Se lo scontro ideale tra i due poli opposti dei protagonisti emerge con la dovuta forza dalle pieghe (e piaghe) del montaggio voluto dalla Columbia, lo stesso non si può dire per il resto delle tematiche e della storia. Persa per strada è la sottotrama del soldato di colore Aesop, capofila di un gruppo di volontari afroamericani impegnati anch'essi nella ricerca della gloria della battaglia.Così come sfilacciato è il racconto, troppo adagiato su riempitivi e sequenze inutilmente lunghe, tanto che il succo della trama sembra spesso rimanere tra le righe, mai esplicitato con la dovuta forza su schermo.
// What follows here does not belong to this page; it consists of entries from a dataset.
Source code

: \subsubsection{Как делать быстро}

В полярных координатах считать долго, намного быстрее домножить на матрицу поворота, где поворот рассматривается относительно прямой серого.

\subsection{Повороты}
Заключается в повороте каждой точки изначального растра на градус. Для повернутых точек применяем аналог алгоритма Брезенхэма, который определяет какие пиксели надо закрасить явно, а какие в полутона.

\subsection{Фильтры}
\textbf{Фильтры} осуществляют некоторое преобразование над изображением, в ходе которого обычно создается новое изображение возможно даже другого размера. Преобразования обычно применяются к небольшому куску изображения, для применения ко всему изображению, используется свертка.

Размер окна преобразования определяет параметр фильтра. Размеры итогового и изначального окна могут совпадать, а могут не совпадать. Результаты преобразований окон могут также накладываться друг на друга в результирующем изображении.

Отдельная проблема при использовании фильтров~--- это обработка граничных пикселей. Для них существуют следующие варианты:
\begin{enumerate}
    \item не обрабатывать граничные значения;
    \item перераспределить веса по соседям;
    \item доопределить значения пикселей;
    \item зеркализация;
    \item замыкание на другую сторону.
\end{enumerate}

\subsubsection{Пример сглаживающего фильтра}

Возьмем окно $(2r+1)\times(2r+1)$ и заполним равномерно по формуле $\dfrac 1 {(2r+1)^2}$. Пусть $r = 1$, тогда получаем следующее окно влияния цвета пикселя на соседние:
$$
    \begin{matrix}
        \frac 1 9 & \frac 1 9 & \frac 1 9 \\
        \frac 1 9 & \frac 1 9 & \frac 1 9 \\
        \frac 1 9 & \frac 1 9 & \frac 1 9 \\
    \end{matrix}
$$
Di tutt'altro colore è invece la regia di Peckinpah, che dirige tutto con pugno saldo e, sopratutto, con una modernità di stile incredibile: l'uso del montaggio, spezzato e talvolta riassuntivo, rende questa sua terza opera più vicina ai fasti de "Il Mucchio Selvaggio" che al classicismo dei due predecessori. Moderno è anche l'uso della violenza, iperealistica, con il sangue che scorre a fiumi durante i massacri.
Ma nella sua forma attuale, "Major Dundee" resta un'opera più interessante che riuscita. Le tematiche del cinema di Peckinpah sono tutte bene o male presenti, ma giungeranno su schermo con forza maggiore in film di ben altro calibro e consistenza.